The Tokugawa shōgunate was established in 1603 with Edo as its seat of government - the de facto capital of Japan, although the Emperor's residence remained in Kyoto, which had been the actual capital until that time. In September of 1868, when the shōgunate came to an end, Emperor Meiji ordered Edo to be renamed "Tokyo" (東京), meaning "Eastern Capital." The new name was meant to emphasize Tokyo's status as the new capital of Japan, both temporally and spiritually.

Tokyo has been generally accepted as the sole capital of Japan since 1869, when the Emperor took up permanent residence there. However, the capital was never legally "transferred" to Tokyo, leading some to question whether Kyōto may still be the capital, or a co-capital.

The Great Kanto earthquake struck Tokyo in 1923, killing approximately 70,000 people; a massive reconstruction plan was drawn up, but was too expensive to carry out except in part. Despite this, the city grew until the beginning of World War II. During the war, Tokyo was heavily bombed, much of the city was burned to the ground, and its population in 1945 was only half that of 1940.

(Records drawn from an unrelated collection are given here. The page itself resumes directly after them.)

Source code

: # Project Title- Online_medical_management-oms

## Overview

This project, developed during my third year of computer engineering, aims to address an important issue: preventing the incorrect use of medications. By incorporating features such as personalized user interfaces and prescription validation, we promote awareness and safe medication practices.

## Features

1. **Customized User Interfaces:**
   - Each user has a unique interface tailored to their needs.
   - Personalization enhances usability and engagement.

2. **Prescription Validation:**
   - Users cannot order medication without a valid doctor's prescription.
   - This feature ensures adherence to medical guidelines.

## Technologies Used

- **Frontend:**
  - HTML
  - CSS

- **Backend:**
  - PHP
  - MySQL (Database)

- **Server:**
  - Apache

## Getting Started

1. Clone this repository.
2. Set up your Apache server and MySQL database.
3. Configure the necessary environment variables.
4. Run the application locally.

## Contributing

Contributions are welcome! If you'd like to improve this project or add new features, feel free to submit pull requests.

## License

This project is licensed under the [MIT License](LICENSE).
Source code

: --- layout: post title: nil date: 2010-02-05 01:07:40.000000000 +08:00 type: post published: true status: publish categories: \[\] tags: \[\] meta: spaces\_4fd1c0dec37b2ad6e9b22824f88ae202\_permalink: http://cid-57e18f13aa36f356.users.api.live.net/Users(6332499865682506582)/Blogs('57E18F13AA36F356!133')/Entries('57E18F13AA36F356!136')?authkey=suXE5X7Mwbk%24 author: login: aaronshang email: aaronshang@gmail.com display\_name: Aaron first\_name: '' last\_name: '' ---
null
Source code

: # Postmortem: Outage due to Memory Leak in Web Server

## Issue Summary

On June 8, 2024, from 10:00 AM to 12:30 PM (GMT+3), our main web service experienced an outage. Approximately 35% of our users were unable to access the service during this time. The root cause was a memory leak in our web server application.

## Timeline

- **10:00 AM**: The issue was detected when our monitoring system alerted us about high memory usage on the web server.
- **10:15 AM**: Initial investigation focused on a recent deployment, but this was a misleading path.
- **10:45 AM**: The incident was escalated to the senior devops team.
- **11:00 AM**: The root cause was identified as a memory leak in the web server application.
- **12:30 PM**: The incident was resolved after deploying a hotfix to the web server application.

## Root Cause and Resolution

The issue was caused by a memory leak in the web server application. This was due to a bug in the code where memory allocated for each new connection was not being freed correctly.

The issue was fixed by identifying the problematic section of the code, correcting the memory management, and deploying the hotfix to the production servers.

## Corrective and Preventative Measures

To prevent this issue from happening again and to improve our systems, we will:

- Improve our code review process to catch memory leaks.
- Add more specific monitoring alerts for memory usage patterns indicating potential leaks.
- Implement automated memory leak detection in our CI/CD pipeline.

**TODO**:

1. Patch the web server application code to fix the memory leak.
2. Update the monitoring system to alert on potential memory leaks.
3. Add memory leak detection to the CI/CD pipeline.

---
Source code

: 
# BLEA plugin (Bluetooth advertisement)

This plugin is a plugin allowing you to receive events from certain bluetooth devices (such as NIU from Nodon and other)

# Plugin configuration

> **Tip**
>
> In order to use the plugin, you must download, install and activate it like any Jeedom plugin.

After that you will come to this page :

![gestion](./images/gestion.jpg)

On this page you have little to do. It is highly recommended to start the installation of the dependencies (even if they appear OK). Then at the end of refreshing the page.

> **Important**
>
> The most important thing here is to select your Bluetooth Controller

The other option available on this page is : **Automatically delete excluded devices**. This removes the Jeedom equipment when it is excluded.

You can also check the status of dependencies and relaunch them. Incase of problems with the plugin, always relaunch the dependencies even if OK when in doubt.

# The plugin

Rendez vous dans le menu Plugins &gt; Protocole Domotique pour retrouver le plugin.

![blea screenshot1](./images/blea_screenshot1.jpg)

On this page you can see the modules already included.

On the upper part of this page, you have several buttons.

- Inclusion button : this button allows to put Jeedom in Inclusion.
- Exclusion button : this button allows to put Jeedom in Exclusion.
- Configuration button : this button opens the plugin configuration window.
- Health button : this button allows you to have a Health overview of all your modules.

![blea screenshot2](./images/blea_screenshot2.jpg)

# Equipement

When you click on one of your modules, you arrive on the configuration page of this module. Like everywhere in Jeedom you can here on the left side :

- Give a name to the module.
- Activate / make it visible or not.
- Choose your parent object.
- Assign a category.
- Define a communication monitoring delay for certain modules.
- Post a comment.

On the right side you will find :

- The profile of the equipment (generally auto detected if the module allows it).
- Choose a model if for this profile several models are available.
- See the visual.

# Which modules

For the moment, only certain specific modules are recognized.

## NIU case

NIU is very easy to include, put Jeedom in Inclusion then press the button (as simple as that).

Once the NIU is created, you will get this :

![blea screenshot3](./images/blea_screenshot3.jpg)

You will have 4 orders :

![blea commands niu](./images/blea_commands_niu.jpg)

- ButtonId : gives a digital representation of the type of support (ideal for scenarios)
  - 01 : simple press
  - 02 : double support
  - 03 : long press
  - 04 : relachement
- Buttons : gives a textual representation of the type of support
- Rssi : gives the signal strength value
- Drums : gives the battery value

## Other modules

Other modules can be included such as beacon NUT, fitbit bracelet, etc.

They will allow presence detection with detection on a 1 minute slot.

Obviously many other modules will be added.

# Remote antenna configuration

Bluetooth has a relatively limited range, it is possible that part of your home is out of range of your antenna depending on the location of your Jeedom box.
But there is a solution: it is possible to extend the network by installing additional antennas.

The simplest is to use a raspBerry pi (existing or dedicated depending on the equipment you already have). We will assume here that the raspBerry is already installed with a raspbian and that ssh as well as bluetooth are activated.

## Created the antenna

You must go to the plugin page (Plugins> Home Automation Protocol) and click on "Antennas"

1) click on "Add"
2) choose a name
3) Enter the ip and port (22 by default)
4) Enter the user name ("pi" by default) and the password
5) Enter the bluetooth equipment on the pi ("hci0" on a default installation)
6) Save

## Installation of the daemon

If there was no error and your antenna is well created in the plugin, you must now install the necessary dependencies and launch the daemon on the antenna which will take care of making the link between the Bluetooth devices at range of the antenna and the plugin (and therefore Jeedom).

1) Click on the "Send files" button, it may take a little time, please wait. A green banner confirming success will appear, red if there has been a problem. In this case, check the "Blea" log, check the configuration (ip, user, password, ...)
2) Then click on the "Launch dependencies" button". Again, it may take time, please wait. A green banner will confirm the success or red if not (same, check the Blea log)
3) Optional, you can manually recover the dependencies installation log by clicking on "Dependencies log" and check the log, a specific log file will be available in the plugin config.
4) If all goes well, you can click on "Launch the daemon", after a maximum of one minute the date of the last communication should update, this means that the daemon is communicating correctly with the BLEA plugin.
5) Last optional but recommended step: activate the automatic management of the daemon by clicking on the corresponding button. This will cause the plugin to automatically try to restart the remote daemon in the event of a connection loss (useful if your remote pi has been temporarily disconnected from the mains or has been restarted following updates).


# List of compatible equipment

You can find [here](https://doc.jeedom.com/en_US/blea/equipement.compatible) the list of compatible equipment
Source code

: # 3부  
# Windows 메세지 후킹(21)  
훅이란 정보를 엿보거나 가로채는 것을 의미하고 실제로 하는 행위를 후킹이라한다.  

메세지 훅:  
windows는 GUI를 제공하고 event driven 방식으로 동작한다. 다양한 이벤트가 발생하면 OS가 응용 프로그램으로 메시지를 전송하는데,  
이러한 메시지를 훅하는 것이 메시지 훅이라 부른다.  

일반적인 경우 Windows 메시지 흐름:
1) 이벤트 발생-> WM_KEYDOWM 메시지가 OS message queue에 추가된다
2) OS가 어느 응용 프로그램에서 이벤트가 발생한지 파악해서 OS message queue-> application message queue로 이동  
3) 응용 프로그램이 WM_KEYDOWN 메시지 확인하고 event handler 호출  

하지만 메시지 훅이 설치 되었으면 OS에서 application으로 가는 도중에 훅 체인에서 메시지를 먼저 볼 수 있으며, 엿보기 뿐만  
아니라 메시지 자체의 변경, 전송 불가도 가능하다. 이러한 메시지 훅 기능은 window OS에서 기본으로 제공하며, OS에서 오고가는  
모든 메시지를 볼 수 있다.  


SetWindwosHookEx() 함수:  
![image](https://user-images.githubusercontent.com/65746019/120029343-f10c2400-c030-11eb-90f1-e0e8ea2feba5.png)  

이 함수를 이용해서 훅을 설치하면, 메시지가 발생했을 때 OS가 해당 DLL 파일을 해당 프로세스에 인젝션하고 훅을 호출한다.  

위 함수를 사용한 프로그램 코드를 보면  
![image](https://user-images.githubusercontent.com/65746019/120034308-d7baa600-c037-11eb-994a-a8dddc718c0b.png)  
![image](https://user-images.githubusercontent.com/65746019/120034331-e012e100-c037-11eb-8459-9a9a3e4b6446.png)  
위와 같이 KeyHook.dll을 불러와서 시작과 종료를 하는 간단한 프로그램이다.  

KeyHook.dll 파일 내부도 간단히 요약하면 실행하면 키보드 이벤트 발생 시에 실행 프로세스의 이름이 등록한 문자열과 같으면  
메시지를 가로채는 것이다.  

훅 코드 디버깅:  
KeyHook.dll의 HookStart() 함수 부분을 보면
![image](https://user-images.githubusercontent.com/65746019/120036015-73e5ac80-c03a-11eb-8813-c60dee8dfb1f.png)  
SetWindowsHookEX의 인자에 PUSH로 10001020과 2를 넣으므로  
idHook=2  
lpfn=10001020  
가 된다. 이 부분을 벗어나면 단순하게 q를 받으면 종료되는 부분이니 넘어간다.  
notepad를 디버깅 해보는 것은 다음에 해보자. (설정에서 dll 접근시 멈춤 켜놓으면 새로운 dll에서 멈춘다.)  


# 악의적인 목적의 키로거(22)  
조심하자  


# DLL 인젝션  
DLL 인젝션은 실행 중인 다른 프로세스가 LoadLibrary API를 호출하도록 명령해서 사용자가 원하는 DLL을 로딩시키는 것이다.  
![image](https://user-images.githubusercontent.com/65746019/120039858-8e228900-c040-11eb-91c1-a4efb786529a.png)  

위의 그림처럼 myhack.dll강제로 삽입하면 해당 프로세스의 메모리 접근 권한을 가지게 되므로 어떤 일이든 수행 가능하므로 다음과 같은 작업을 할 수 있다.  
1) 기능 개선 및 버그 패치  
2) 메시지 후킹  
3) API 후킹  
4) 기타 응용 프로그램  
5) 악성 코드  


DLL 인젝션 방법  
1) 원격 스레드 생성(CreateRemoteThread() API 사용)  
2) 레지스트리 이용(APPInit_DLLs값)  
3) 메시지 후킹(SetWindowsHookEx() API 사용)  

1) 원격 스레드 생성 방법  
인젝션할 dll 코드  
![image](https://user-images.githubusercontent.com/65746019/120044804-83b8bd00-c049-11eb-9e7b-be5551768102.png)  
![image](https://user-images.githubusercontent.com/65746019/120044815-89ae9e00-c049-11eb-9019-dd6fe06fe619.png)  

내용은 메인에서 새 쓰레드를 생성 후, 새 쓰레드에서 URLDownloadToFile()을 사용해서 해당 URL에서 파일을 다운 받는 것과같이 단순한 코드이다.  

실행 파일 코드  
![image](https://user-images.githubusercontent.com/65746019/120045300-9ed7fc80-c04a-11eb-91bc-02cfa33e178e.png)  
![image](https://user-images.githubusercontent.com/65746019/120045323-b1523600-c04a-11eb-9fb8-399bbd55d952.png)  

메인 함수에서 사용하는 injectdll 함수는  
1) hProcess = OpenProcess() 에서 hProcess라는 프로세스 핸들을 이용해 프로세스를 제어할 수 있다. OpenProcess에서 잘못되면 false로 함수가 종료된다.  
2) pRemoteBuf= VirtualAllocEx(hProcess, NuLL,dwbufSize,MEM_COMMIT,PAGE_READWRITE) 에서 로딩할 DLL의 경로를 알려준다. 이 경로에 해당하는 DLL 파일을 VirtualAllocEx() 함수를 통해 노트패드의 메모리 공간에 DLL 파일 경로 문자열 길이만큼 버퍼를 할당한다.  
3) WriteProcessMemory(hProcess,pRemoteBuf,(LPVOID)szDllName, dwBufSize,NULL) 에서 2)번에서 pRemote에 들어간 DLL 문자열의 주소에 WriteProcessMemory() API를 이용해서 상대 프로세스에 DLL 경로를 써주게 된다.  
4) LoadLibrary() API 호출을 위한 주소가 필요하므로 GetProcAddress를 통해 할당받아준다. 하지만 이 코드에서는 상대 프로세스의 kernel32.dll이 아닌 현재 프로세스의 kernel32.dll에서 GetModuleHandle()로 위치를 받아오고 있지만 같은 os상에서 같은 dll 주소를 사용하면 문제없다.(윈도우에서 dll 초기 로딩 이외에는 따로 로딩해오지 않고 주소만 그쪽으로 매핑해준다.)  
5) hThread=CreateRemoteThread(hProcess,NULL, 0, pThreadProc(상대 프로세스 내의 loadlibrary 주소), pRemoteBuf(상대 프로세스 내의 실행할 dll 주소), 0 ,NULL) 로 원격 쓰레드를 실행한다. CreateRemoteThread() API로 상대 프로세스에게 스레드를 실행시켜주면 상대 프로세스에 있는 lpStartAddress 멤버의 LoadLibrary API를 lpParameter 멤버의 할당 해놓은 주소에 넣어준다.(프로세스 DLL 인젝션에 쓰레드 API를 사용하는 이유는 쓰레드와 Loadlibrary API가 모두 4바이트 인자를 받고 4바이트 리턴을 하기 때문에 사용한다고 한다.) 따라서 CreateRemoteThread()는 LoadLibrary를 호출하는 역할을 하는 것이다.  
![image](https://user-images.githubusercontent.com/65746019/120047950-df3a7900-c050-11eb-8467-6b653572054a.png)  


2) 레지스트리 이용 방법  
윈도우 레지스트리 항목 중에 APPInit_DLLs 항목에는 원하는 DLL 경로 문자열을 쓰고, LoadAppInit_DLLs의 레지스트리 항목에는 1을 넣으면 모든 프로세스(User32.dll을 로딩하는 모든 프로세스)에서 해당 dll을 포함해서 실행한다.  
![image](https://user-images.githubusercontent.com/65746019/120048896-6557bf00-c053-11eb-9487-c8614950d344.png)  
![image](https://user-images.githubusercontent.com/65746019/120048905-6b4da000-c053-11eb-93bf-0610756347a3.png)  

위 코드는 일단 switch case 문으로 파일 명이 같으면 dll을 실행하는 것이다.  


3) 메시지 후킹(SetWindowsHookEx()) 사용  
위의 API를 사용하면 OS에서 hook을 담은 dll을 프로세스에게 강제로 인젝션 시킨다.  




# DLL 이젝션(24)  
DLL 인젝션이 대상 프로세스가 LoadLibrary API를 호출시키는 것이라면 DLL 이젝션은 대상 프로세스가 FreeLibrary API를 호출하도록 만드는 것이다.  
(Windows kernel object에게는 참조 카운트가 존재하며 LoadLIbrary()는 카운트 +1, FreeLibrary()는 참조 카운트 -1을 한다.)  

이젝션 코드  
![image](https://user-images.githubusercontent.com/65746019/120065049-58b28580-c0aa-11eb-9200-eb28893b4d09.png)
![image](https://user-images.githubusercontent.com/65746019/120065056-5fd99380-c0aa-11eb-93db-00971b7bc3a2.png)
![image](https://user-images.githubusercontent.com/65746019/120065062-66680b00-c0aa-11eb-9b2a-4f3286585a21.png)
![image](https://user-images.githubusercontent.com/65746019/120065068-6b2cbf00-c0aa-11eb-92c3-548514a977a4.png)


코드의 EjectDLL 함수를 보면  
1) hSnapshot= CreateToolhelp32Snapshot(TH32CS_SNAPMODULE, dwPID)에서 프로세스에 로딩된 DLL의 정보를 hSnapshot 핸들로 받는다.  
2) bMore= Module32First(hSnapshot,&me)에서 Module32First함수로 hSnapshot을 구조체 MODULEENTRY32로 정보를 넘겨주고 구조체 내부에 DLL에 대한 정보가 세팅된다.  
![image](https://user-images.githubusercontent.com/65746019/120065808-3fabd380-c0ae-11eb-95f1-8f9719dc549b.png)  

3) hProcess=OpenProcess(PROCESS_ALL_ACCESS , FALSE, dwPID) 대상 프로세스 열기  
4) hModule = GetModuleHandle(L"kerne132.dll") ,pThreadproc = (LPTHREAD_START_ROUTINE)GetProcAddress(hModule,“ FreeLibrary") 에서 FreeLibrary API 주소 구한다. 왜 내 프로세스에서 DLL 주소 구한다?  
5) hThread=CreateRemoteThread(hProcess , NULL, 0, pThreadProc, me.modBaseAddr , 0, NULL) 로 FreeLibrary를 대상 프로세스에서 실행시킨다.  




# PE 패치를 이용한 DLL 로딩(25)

Following the war, Tokyo was under military occupation and governed by the allied forces. General Douglas MacArthur established the occupation headquarters in what is now the Dai-Ichi Seimei building overlooking the Imperial Palace. The American presence in Tokyo made it an important command and logistics center during the Korean War. Tokyo still hosts a number of U.S. military bases, including Yokota Air Base.

During the 1950s and mid-1960s, Japan experienced what is widely described as the "economic miracle", which transformed the nation from wartime devastation to the world's second-largest economy by 1966. During this period, Japanese government policy placed priority on the development of infrastructure and manufacturing industries over social welfare. As a result, Japan came to dominate a range of industries including steel, ship-building, automobiles, semiconductors, and consumer electronics. Tokyo's re-emergence from wartime trauma was complete at the 1964 Summer Olympics, which publicized the city on an international stage and brought global attention to the "economic miracle".

Beginning in the 1970s, Japanese cities experienced a massive wave of expansion as laborers began migrating from rural areas, and Tokyo was one of the most dramatic examples. As it grew steadily into the economic bubble of the late 1980s, Tokyo became one of the most dynamic cities on Earth, with a tremendous range of social and economic activities, myriad restaurants and clubs, a major financial district, tremendous industrial strength, a wealth of shops, and world-class entertainment opportunities. The construction boom of the bubble years was one of the greatest in world history (as judged by the level of building expenditures in relation to the size of the economy), leading Tokyo to have an enormously more modern capital stock of buildings than similar metropolises such as London and New York City. Although the recession following the bursting of the "bubble economy" in the early 1990s hurt the city, Tokyo remains the predominant economic center of East Asia, rivaled only by Hong Kong and Singapore.

On March 20, 1995, Tokyo became the focus of international media attention in the wake of the Aum Shinrikyō cult terrorist organisation attack with Sarin nerve gas on the Tokyo subway system (in the tunnels beneath the political district of central Tokyo) in which 12 people were killed and thousands affected (see Sarin gas attack on the Tokyo subway).